Wednesday, April 11, 2007

Rejection, Life and Art

Rejection. Every artist understands (or at least should understand) rejection is part of the territory that comes with the business of art. Recently I received a rejection e-mail for a contemporary unconventional portrait exhibition I had entered. The painting I submitted “A Fool’s Still Life” is perhaps my best realist work I have yet created. Not simply my opinion, this painting has won numerous awards including the Grumbacher Gold Metal at the 27th Annual South Central Art Competition in Nashville. You might call that validation. Regardless, the entry process required a statement. So I finally put into words what I have felt about this painting for some time. Hope you don’t mind me sharing.

“A Fool’s Still Life”
A self portrait by Christopher Boehm

The approach to most all of my work is simple; each painting is treated as a project, a single area of exploration and discovery. “A Fool’s Still Life,” began no differently. Objects of interest selected for their shape color texture and representation either metaphorically, symbolically or literally and arranged juxtaposed entirely for the viewer’s enjoyment. This painting began purely as an exercise in an attempt to conquer still life realism as an artist.

The beauty of realism for the artist is that careful deliberate examination of chosen subjects is required. You learn all the subtle aspects normally passed over through casual observation. On this particular work, hours were spent intimately getting to know all objects assembled. And during this time of craft a realization occurred to me. Each object chosen for some reason above and beyond had a deep personal meaning and connection to me, the artist. Mostly gifts, mementos or discarded items from close family members, nearly all offered without much ceremony or thought. These items meant more to me because of the personal connection from who, where, when, and how they were collected. The Clown (Fool) however, was acquired on one of my many antique/thrift store hunts. The significance of this item was the timing of the acquisition coincided within days of the birth of my son, seemed almost magical. This collection of items was more than a simple still life painting, in many ways it represented my life.

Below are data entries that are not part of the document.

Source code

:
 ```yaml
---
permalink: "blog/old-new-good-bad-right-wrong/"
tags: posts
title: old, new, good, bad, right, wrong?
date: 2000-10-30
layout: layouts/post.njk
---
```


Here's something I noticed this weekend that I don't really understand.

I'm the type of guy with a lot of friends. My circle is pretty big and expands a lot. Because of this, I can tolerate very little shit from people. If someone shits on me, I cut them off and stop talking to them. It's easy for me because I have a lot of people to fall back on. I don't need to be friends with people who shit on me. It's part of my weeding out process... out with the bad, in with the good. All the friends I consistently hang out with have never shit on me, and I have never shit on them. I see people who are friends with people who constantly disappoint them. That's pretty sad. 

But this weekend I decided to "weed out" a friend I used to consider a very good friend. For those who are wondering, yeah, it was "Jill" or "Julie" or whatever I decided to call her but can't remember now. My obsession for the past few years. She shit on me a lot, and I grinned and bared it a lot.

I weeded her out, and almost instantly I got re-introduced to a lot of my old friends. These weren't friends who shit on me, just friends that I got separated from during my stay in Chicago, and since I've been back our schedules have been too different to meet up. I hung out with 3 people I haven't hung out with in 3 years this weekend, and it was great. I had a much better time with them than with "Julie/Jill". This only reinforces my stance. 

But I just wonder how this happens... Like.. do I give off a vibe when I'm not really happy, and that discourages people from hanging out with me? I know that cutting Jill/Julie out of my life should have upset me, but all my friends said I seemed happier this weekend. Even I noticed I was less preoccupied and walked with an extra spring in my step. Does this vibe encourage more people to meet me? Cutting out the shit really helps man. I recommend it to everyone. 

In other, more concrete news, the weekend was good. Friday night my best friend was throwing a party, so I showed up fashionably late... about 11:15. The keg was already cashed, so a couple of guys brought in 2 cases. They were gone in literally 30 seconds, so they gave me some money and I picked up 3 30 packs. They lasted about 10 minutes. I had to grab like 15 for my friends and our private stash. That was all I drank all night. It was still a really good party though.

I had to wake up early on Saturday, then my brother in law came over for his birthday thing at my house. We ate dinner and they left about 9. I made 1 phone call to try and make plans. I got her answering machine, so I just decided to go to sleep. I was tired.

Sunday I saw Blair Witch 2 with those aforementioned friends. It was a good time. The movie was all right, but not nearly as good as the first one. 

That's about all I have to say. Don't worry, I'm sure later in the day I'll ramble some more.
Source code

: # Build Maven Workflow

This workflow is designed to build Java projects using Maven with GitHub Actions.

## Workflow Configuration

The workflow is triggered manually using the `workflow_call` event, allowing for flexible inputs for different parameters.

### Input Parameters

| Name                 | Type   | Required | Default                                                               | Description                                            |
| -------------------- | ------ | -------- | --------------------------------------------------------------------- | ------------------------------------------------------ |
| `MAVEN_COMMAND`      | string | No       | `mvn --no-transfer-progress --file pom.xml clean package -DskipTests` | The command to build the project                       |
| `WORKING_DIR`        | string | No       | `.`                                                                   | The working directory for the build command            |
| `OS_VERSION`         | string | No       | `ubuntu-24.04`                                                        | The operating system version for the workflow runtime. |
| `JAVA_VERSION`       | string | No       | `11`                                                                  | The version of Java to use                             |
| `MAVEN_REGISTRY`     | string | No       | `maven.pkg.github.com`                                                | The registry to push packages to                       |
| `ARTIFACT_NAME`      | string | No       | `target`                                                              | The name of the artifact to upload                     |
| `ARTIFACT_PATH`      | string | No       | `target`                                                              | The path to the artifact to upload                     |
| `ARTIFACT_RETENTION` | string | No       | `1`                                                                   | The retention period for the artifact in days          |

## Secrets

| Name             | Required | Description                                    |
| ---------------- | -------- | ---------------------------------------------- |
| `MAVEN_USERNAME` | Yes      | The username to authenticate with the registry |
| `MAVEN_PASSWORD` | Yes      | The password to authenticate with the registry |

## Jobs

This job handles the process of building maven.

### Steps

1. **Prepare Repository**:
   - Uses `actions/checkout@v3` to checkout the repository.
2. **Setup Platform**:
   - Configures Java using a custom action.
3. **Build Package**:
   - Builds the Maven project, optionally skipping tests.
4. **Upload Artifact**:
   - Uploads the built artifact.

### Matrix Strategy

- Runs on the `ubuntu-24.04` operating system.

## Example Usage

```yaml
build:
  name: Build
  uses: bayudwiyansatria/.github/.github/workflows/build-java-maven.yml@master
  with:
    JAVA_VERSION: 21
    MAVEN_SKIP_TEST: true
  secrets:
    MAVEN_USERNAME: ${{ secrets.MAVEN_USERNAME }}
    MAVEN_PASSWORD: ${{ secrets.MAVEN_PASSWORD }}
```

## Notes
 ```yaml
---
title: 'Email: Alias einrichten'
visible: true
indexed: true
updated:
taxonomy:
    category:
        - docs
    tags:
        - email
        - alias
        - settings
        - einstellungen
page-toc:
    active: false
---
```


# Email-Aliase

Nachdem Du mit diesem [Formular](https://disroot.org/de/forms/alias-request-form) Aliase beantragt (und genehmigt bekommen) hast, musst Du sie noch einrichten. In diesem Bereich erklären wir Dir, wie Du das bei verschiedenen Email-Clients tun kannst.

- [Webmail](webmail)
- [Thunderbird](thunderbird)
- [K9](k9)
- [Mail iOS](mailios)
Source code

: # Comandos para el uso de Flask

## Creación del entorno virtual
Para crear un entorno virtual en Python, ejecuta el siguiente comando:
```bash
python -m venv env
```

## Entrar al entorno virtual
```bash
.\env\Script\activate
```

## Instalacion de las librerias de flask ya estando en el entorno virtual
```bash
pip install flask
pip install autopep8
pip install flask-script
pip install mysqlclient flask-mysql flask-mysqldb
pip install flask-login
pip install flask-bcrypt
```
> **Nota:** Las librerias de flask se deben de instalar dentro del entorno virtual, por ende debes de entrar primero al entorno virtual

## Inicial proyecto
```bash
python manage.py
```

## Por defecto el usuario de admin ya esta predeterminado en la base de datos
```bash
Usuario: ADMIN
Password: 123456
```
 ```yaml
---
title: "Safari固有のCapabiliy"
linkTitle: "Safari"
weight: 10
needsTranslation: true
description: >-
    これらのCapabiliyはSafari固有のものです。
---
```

So what is a portrait, a mere representation of the individual? Well this painting then in many ways represents who I am. A good portion of my being is a collection of memories associated with friends and family through a journey of time together. Reading like a diary, items rendered here are closely tied to those memories. One more thing, I’m an artist and this is one of my paintings, it is what I do and who I am.

Christopher Boehm

Rejection is also part of life and I have had another more painful dose of that lately too. Like I said, with art rejection comes as part of the territory. It makes us better. You create, put your work out there and wait for the world to respond. The efforts of which may not yield the sought after results, but in most cases ultimately have positive affects on the artist. The self portrait example outlined above forced me to put my thoughts to words. I may never have done so without the attempt. So I guess with love sometimes comes rejection too, but does this type of rejection also make us better? I certainly would like to think so.